What the task requires.
Nothing but the text of the records belongs in your answer: repeat all of it exactly and leave out the images.

------ Dataset extract

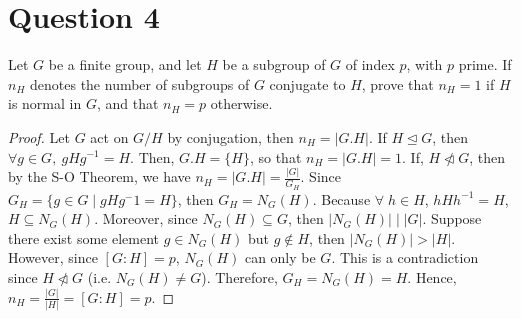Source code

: \section{Question 4}

\begin{question}
    Let $G$ be a finite group, and let $H$ be a subgroup of $G$ of index $p$, with $p$ prime. If $n_H$ denotes the number of subgroups of $G$ conjugate to $H$, prove that $n_H=1$ if $H$ is normal in $G$, and that $n_H=p$ otherwise.
\end{question}

\begin{answer}
    \begin{proof}
        Let $G$ act on $G/H$ by conjugation, then $n_H = \lvert G.H \lvert$. If $H \trianglelefteq G$, then $\forall g \in G,\ gHg^{-1} = H$. Then, $G.H = \{H\}$, so that $n_H = \lvert G.H \rvert = 1$. If, $H \ntriangleleft G$, then by the S-O Theorem, we have $n_H = \lvert G.H \rvert = \tfrac{\lvert G \rvert}{G_H}$. Since $G_H = \{g \in G \mid gHg^-1 = H\}$, then $G_H = N_G(H)$. Because $\forall \; h \in H$, $hHh^{-1} = H$, $H \subseteq N_G(H)$. Moreover, since $N_G(H) \subseteq G$, then $\lvert N_G(H) \rvert \mid \lvert G \rvert$. Suppose there exist some element $g \in N_G(H)$ but $g \notin H$, then $\lvert N_G(H) \rvert > \lvert H \rvert$. However, since $[G:H] = p$, $N_G(H)$ can only be $G$. This is a contradiction since $H \ntriangleleft G$ (i.e. $N_G(H) \neq G$). Therefore, $G_H = N_G(H) = H$. Hence, $n_H = \tfrac{\lvert G \rvert}{\lvert H \rvert} = [G:H] = p$.
    \end{proof}
\end{answer}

------------

Solution to the exercise.
Source code

: \section{Question 4}

\begin{question}
    Let $G$ be a finite group, and let $H$ be a subgroup of $G$ of index $p$, with $p$ prime. If $n_H$ denotes the number of subgroups of $G$ conjugate to $H$, prove that $n_H=1$ if $H$ is normal in $G$, and that $n_H=p$ otherwise.
\end{question}

\begin{answer}
    \begin{proof}
        Let $G$ act on $G/H$ by conjugation, then $n_H = \lvert G.H \lvert$. If $H \trianglelefteq G$, then $\forall g \in G,\ gHg^{-1} = H$. Then, $G.H = \{H\}$, so that $n_H = \lvert G.H \rvert = 1$. If, $H \ntriangleleft G$, then by the S-O Theorem, we have $n_H = \lvert G.H \rvert = \tfrac{\lvert G \rvert}{G_H}$. Since $G_H = \{g \in G \mid gHg^-1 = H\}$, then $G_H = N_G(H)$. Because $\forall \; h \in H$, $hHh^{-1} = H$, $H \subseteq N_G(H)$. Moreover, since $N_G(H) \subseteq G$, then $\lvert N_G(H) \rvert \mid \lvert G \rvert$. Suppose there exist some element $g \in N_G(H)$ but $g \notin H$, then $\lvert N_G(H) \rvert > \lvert H \rvert$. However, since $[G:H] = p$, $N_G(H)$ can only be $G$. This is a contradiction since $H \ntriangleleft G$ (i.e. $N_G(H) \neq G$). Therefore, $G_H = N_G(H) = H$. Hence, $n_H = \tfrac{\lvert G \rvert}{\lvert H \rvert} = [G:H] = p$.
    \end{proof}
\end{answer}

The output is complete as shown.